Reasons I Love Sirius Black

rosalui:

This is small version of the novel-length in-depth post I shall someday undoubtedly write. It’s one part love, one part headcanon, and one part stringent defense.

  • He came from an aristocratic pureblood family with centuries of deep-rooted prejudice who enjoyed killing, torturing, and hunting Muggles (if that doesn’t horrify you, replace ‘Muggles’ with any minority). If he had aligned with their beliefs, he would have been filthy rich, politically powerful, in Voldemort’s inner circle, and ‘loved’ by his mother. He could have been Lucius Malfoy.
  • He instead befriended a poor halfblood werewolf and a blood traitor (plus his Muggleborn wife), ran away from home, joined the war, and gave his life to protect his halfblood godson.
  • Flying motorbike. And leather jackets and punk rock.
  • There’s nothing to suggest that anything remained of his childhood’s ingrained prejudice. Note him unceremoniously pointing out that Hermione was correct over Ron, staying friends with Andromeda and Tonks but giving up on Regulus, looking warily at Lily Evans’s drawn wand during SWM… little, important things. We never see him participate in behavior like Slughorn’s.
  • He moved to give Lily Evans space to sit after the Sorting. The heir to the House of Black moved over for a Muggleborn he had been arguing with. It was only common decency, but common decency toward Muggles was what Sirius had never been taught.
  • Insolent good looks.
  • I think he was an idealist. (Many people say he was loyal to people, not causes. I respectfully disagree. I think he was loyal to both.) Consider the line, What was there to be gained by fighting the most evil wizard who has ever existed? Only innocent lives, Peter!“ He could have said ‘What was there to be gained by fighting the person who wanted to kill Lily and James?’ or ‘You could have saved our friends’ lives!’ Instead he names Voldemort as a cause worth fighting against in and of itself; ‘innocent lives’ means more than just Lily and James.

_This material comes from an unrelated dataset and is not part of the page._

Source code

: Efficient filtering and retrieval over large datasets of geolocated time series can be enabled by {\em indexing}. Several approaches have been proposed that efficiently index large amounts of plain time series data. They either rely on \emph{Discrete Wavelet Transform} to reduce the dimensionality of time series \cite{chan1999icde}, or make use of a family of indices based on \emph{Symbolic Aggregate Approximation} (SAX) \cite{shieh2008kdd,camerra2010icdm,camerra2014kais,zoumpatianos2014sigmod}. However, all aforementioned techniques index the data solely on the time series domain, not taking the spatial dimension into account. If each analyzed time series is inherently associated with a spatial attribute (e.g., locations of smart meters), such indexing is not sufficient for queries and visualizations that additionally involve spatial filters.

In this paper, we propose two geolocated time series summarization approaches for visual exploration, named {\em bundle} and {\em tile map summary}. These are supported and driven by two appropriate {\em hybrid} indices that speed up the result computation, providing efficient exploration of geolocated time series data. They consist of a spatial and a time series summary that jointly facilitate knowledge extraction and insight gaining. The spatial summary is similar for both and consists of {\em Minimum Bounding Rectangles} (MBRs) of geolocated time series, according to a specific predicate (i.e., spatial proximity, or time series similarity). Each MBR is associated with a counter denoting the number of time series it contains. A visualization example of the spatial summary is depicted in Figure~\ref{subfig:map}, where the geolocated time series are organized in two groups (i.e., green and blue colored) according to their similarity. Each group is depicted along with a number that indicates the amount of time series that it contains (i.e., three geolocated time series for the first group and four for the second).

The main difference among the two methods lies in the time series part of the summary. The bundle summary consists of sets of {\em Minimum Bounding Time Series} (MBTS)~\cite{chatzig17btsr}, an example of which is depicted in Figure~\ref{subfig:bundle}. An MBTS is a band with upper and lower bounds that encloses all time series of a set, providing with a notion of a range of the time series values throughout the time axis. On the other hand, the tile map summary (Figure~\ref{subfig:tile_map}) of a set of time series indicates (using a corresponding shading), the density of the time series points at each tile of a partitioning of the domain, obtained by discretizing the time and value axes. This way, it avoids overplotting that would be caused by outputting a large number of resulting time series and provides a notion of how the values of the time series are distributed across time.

  • He missed Harry’s birthday because he was on an Order mission. He was dedicated enough so to miss his godson’s first birthday.

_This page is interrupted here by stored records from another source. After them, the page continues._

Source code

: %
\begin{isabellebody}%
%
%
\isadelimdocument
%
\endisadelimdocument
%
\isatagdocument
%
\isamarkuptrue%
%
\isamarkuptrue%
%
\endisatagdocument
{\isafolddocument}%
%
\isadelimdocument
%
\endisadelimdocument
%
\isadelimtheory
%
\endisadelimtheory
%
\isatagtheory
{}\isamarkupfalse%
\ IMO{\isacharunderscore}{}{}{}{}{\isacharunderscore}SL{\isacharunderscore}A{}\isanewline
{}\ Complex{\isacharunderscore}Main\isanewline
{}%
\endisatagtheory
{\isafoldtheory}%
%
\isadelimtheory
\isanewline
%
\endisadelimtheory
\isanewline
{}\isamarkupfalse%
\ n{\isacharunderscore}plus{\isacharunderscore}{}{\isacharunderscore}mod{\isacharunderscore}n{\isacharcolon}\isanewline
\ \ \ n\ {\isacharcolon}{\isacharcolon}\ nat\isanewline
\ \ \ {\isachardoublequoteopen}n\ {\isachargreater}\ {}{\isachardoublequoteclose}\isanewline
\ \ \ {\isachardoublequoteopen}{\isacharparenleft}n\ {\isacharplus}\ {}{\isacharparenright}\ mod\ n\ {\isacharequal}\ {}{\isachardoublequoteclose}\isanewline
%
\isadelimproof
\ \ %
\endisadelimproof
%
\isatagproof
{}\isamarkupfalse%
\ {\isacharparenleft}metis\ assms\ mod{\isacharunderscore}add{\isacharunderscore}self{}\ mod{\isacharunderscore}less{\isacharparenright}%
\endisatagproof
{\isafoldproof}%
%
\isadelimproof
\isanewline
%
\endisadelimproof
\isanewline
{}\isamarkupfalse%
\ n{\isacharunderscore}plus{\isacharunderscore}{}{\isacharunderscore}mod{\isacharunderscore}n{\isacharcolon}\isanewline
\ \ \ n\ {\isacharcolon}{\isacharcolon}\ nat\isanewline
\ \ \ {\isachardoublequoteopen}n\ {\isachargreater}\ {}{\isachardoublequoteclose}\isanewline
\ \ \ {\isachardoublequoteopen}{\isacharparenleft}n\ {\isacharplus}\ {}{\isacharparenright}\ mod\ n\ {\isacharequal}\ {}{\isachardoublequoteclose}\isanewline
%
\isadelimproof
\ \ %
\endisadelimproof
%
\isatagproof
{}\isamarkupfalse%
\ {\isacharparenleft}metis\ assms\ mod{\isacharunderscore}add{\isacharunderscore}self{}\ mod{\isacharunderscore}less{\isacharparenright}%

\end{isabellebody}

  • Sirius and James were like brothers, never saw one without the other, with matching t-shirts and identical fluid movements. *endless sobs*
  • He seems to actively approve that Moody ‘never killed if he could help it,’ and condemns Crouch for his extremism and pro-violence stance. That’s not the Sirius I usually see written into fic.
  • The world isn’t split into good people and Death Eaters.” This is one of the best quotes in the books. People call him a hypocrite for it – and I find that mind-boggling. Not because he isn’t a hypocrite about it, but because I can’t think of a human being on the fucking earth who isn’t. Of course there will be anti-(Nazi / etc) bigots and rapists and murderers and corrupt politicians, and pro-(Nazi / etc) men and women who love their families and are talented individuals capable of kindness. The fact that I recognize this intellectually doesn’t mean that I will stop calling them and WBC and Fox News and Robin Thicke the actual spawn of Satan.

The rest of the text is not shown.